Kunstkritiek
In 1985 was er een studium generale aan de Utrechtse Rijksuniversiteit over de kunstkritiek in Nederland, het tijdschrift Beeld wijdde er een nummer aan, in de Haagse Post stond een ‘debat’ tussen vier critici, maar verreweg de meest geslaagde activiteit tot nog toe op dit terrein is het dubbelnummer van Metropolis M (5/6, f 19,50), dat grotendeels gewijd is aan de naoorlogse geschiedenis van de Nederlandse kunstkritiek. Het blad heeft zichzelf met dit nummer overtroffen, wat in hoge mate te danken is aan de redigerende hand van gastredacteuren Hans Ebbing en Peter de Ruiter. In hun openingsartikel, ‘Het Lancet in de Wattendoos’, houden zij een pleidooi voor een meer opiniërende, minder puur op informatie gerichte kunstkritiek. ‘Zou de Nederlandse kunstkritikus voornamelijk wijzen op bepaalde fouten of tekortkomingen in een schilderij of het oeuvre van een kunstenaar, dan zou hem of haar vermoedelijk een kort leven zijn beschoren. De (hoofd)redacteuren van de weekbladen dulden zo'n kritikus niet.
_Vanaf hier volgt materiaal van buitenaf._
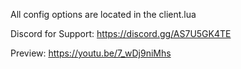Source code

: All config options are located in the client.lua

Discord for Support: https://discord.gg/AS7U5GK4TE

Preview: https://youtu.be/7_wDj9niMhs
Zij geven de voorkeur aan een ander type kritikus, die van informatieverschaffer.’
Het thema wordt uitgewerkt in een viertal bloemlezingen van kunstkritieken, ieder ingeleid door een artikel waarin een periode van tien jaar wordt belicht. In de jaren vijftig beriepen critici zich grotendeels op hun intuïties in een subjectieve, hoogdravende retoriek; in de jaren zestig ontspon zich voor het eerst een polemiek rond het algemene gebrek aan professionalisme: het intellect van E. de Jongh versus de ‘steken in de onderbuik’ van Lambert Tegenbosch. De laatste, huidige periode is die van de publikatiehausse: veelal ‘een vrijblijvende registratie van wie, wat en wanneer’. Het is een ontwikkeling van dilettantisme en vijandigheid naar een situatie waarin de kunst moet worden beschermd tegen te veel enthousiaste verslaggevers en tegen critici-avantgardisten van het esthetisch ‘discours’. Werkelijk hoopgevend is het beeld nog steeds niet. Het meest verrassend in dit nummer is het artikel van kunsthistoricus Adi Martis, die de hele ontwikkeling samenvat in een artikel over de opkomst en ondergang van het Museumjournaal. ‘Het Museumjournaal heeft zich ontwikkeld van het bulletin van drie museumdirecteuren en een ingenieur tot het periodiek verschijnend kunstwerk van de paracriticus Paul Groot.’ Een paracriticus is iemand die de kunst eigenlijk niet meer nodig heeft, hooguit als sfeervol achtergrondje voor zijn eigen obsessies: ‘Publiekelijk speelt hij de rol van de post-modernist die op zoek is naar het eigen ik, maar in de spiegels achter de coulissen ontwaart hij telkens zijn doppelganger: de kunstenaar.’